TABLE 5.
Levels of Ras Protein and AP-1 Transactivating Activity
| Clone | Vector | MGSA/GROβ | MGSA/GROγ | MGSA/GROα |
|---|---|---|---|---|
| Ras protein expression level (fold) | 1 | 4.15 ± 0.65 | 3.25 ± 0.05 | 7.00 ± 0.90 |
| Basal AP-1 transactivation (fold) | 1 | 1.12 ± 0.32 | 2.10 ± 0.18 | 3.16 ± 0.45 |
| Dominant-negative Ras inhibits AP-1 transactivation | 0.54 ± 0.10 | 0.48 ± 0.01 | 0.43 ± 0.12 |
The level of Ras protein and AP-1 transactivating activity were monitored by Western blot and by luciferase activity in the MGSA/GROα-, β-, and γ-expressing melan-a clones as described in Materials and Methods.
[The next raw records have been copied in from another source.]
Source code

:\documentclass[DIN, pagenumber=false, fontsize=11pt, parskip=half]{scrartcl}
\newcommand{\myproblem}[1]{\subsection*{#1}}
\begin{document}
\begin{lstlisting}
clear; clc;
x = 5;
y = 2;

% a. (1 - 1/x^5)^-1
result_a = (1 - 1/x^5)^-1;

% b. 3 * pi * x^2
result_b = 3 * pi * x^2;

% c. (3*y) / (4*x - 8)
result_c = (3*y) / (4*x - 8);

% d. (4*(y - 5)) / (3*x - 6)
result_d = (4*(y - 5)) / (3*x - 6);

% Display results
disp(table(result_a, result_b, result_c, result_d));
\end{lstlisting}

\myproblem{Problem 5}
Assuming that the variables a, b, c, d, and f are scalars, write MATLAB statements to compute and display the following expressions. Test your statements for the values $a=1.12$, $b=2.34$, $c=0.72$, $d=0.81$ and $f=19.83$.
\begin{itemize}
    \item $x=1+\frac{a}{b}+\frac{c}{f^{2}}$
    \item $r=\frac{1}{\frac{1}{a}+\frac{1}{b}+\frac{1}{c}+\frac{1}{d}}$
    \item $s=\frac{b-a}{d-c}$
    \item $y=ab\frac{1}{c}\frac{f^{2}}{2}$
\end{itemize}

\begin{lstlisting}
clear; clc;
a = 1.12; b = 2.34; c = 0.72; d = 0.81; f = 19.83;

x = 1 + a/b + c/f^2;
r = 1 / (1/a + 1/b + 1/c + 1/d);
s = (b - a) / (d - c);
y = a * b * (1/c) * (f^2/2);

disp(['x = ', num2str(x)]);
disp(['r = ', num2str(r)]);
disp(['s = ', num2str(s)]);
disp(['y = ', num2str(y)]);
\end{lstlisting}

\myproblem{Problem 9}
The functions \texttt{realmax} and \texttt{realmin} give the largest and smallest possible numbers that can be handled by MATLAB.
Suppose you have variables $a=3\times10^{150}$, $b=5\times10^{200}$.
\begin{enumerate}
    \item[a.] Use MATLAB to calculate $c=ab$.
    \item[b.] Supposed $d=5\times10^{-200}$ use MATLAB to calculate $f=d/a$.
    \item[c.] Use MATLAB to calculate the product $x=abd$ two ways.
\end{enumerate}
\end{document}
The luciferase and β-Gal activities were measured 48 h after transfection. Transfection efficiency was normalized by comparing AP-1 luciferase activity to β-galactosidase activity. The data are reported as mean ± SEM fold induction (the relative luciferase activity of MGSA/GROα, β, γ divided by the relative luciferase activity of the vector) from three independent experiments. In experiments involving dominant-negative Ras transfection, the results are reported as mean fold inhibition ± SEM (the relative luciferase activity of dominant-negative form of M-Ras divided by the relative luciferase activity of pBK-CMV vector) from three independent experiments. Co-transfection of the dominant negative Ras expression construct with the AP-1 luciferase reporter construct resulted in a marked reduction in endogenous AP-1 reporter activity.